Savaşın bitimiyle birlikte Avusturya’ya döndü ve 1920’de ilk eşi Friederike von Winternitz ile evlendi. Bu evlilik, Zweig’in özel hayatında istikrarlı bir dönem başlatsa da, onun yazarlık kariyerinde her zaman eserlerine odaklanmasına engel olmadı.
1920’ler ve 1930’lar, Zweig’in en verimli olduğu yıllardı. Amok Koşucusu, Satranç, Bilinmeyen Bir Kadının Mektubu gibi eserleri büyük ilgi gördü. 1927’de yayımladığı Yıldızın Parladığı Anlar, dünya tarihinin dönüm noktalarını ele alan etkileyici bir eserdi.
Stefan Zweig, sadece bir yazar değil aynı zamanda Avrupa’nın ortak kültürel mirasını hatırlatmaya çalışan bir düşünürdü. Avrupa Birliği’nin fikri temelinin Zweig tarafından atıldığını söyleyebiliriz.
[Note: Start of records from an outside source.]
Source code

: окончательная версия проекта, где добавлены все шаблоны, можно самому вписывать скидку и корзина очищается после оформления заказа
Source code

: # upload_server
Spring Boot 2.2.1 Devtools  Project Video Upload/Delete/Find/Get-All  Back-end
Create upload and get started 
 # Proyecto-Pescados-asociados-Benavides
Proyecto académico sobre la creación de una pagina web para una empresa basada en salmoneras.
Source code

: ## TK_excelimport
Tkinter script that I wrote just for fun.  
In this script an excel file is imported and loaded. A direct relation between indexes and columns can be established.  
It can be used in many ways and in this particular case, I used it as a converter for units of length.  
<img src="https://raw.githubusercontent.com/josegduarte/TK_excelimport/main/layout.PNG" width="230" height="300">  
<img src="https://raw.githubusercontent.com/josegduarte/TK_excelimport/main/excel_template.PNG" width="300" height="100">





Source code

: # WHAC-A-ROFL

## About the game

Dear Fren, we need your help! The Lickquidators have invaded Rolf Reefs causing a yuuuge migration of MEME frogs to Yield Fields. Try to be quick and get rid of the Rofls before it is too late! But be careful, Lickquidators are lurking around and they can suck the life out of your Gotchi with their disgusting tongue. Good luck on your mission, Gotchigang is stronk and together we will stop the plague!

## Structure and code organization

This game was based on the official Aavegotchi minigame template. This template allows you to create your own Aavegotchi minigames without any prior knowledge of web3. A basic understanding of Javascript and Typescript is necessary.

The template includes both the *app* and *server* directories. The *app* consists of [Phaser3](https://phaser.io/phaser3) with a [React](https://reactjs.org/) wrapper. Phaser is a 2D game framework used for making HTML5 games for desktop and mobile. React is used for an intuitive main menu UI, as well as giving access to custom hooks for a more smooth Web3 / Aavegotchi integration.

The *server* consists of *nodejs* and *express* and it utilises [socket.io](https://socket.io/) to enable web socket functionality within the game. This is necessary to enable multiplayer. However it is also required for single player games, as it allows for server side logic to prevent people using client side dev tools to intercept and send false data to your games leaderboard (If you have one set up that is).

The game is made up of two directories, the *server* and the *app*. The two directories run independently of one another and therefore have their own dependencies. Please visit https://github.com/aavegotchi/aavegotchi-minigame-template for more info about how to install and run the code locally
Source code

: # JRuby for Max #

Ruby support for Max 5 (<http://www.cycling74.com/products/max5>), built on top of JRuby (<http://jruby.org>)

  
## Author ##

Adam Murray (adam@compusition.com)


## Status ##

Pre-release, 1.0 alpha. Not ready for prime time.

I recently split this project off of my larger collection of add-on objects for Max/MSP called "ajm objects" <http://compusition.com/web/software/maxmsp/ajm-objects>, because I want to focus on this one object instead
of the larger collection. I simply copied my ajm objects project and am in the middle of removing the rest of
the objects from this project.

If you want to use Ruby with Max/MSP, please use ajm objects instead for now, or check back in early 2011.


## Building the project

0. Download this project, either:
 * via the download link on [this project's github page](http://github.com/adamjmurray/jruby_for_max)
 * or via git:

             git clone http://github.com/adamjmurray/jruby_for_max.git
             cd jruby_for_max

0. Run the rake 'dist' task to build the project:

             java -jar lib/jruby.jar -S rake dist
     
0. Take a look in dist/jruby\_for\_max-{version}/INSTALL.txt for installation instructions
Eserleriyle, insan ruhunun derinliklerini keşfetmeye çalışan Zweig’in en bilinen eserlerinden biri olan Satranç, 1942 yılında yayımlandı. Eser, çerçeve anlatım tekniği ile yazılmıştır. Yani ana hikâyenin içinde bir başka hikâye daha anlatılmaktadır. Bu anlatım biçimi, Binbir Gece Masalları’ndan beri kullanılan bir tekniktir. Satranç’ta da gemide geçen bir ana hikâye ve Dr. B’nin geçmişine dair ikinci bir hikâye iç içe işlenmiştir.